Nigdy nie przygotowywałem się do niewoli i nie potrafiłem sobie wyobrazić, że coś takiego mi się przydarzy. Rozumiałem, że mogę zginąć, ale o niewoli nawet nie myślałem

Przedzierając się, jechałem z moimi ludźmi BTR-em [pojazd opancerzony produkcji radzieckiej – red.], za mną jechała nasza ciężarówka z personelem. W BTR-ze byli sami oficerowie. Zostaliśmy ostrzelani z granatników, wóz się przewrócił, ale wszyscy przeżyli. Straciłem przytomność. Kiedy doszedłem do siebie, próbowałem wyjść z pojazdu, ale Rosjanie zaczęli do nas strzelać. Potem ruszyli do ataku i wzięli nas do niewoli. Spędziłem w niej 29 miesięcy.

Rosjanie, którzy nas pojmali, byli zawodowymi żołnierzami, znającymi wojskowy porządek. Traktowali nas normalnie. Nikt nawet nie związał nam rąk, dali nam jeść. Potem przyjechały zwykłe autobusy i nas zabrali. I dopiero kiedy przywieziono nas do strefy w Ołeniwce, zaczęła się „prawdziwa niewola”. Delikatnie mówiąc, traktowali nas tam strasznie.

W tak zwanej prijomce, czyli punkcie przyjęć, kazali nam się rozebrać, obfotografowali nas, skatowali, a dopiero potem wysyłali do baraku

Barak był przeznaczony dla 200 osób, ale było nas tam 800. Nie było nic – ani jedzenia, ani lekarstw. Byliśmy bardzo głodni. Potem zaczęli nas karmić: śniadanie o drugiej w nocy, obiad o północy, a kolacja o czwartej rano.

Mówili, że nas torturują i okaleczają, żebyśmy nigdy więcej nie poszli na wojnę.

Nie wszyscy ludzie są odporni na stres, nie wszyscy to wytrzymali. Torturowali nas prądem, bili. Wymyślali też różne oryginalne rodzaje tortur. Mówili nam, że dzisiaj będzie eksperyment, bo mają dla nas nową torturę.

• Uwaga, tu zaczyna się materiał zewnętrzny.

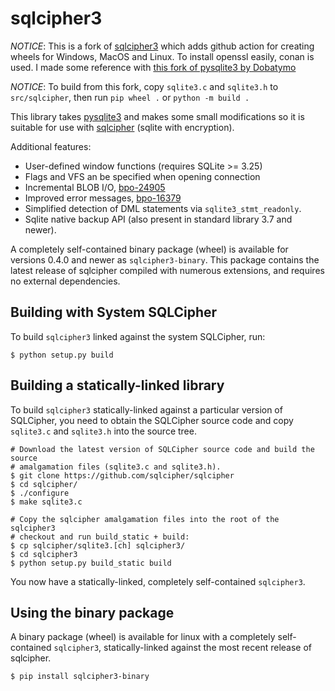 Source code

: sqlcipher3
==========

*NOTICE*: This is a fork of [sqlcipher3](https://github.com/coleifer/sqlcipher3)
which adds github action for creating wheels for Windows, MacOS and Linux. To install
openssl easily, conan is used. I made some reference with
[this fork of pysqlite3 by Dobatymo](https://github.com/Dobatymo/pysqlite3)

*NOTICE*: To build from this fork, copy `sqlite3.c` and `sqlite3.h`
to `src/sqlcipher`, then run `pip wheel .` or `python -m build .`

This library takes [pysqlite3](https://github.com/coleifer/pysqlite3) and makes
some small modifications so it is suitable for use with
[sqlcipher](https://github.com/sqlcipher/sqlcipher) (sqlite with encryption).

Additional features:

* User-defined window functions (requires SQLite >= 3.25)
* Flags and VFS an be specified when opening connection
* Incremental BLOB I/O, [bpo-24905](https://github.com/python/cpython/pull/271)
* Improved error messages, [bpo-16379](https://github.com/python/cpython/pull/1108)
* Simplified detection of DML statements via `sqlite3_stmt_readonly`.
* Sqlite native backup API (also present in standard library 3.7 and newer).

A completely self-contained binary package (wheel) is available for versions
0.4.0 and newer as `sqlcipher3-binary`. This package contains the latest
release of sqlcipher compiled with numerous extensions, and requires no
external dependencies.

Building with System SQLCipher
------------------------------

To build `sqlcipher3` linked against the system SQLCipher, run:

```
$ python setup.py build
```

Building a statically-linked library
------------------------------------

To build `sqlcipher3` statically-linked against a particular version of
SQLCipher, you need to obtain the SQLCipher source code and copy `sqlite3.c`
and `sqlite3.h` into the source tree.

```
# Download the latest version of SQLCipher source code and build the source
# amalgamation files (sqlite3.c and sqlite3.h).
$ git clone https://github.com/sqlcipher/sqlcipher
$ cd sqlcipher/
$ ./configure
$ make sqlite3.c

# Copy the sqlcipher amalgamation files into the root of the sqlcipher3
# checkout and run build_static + build:
$ cp sqlcipher/sqlite3.[ch] sqlcipher3/
$ cd sqlcipher3
$ python setup.py build_static build
```

You now have a statically-linked, completely self-contained `sqlcipher3`.

Using the binary package
------------------------

A binary package (wheel) is available for linux with a completely
self-contained  `sqlcipher3`, statically-linked against the most recent release
of sqlcipher.

```
$ pip install sqlcipher3-binary
```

Byliśmy w Ołeniwce, kiedy Rosjanie wysadzili barak z ukraińskimi żołnierzami. Podłożyli ładunki wybuchowe, kazali przenieść tam ludzi, a w nocy wszystko wysadzili. Nasi jeńcy wojenni, którzy pracowali w stołówce, słyszeli, jak rozmawiali funkcjonariusze DRL [samozwańcza prorosyjska Doniecka Republika Ludowa – red.] rozmawiali ze sobą, że przygotowali barak daleko w strefie przemysłowej i specjalnie przenieśli tam żołnierzy Azowa. Wybrali charyzmatycznych i zdolnych do przewodzenia ludzi. Nasi przyjaciele, którzy potem wyciągali stamtąd rannych i zabitych towarzyszy, opowiadali, że po wybuchu dach i ściany zostały wręcz rozniesione przez odłamki. Wyraźnie było widać, że wybuch nastąpił od wewnątrz.

Nikt nie spieszył się z pomocą naszym chłopakom, kiedy wołali pomocy. Palili się żywcem. Dopiero po dwóch godzinach wysłano tam naszych medyków, też jeńców. Widziałem tych, którzy przeżyli. Poparzeni, cali we krwi.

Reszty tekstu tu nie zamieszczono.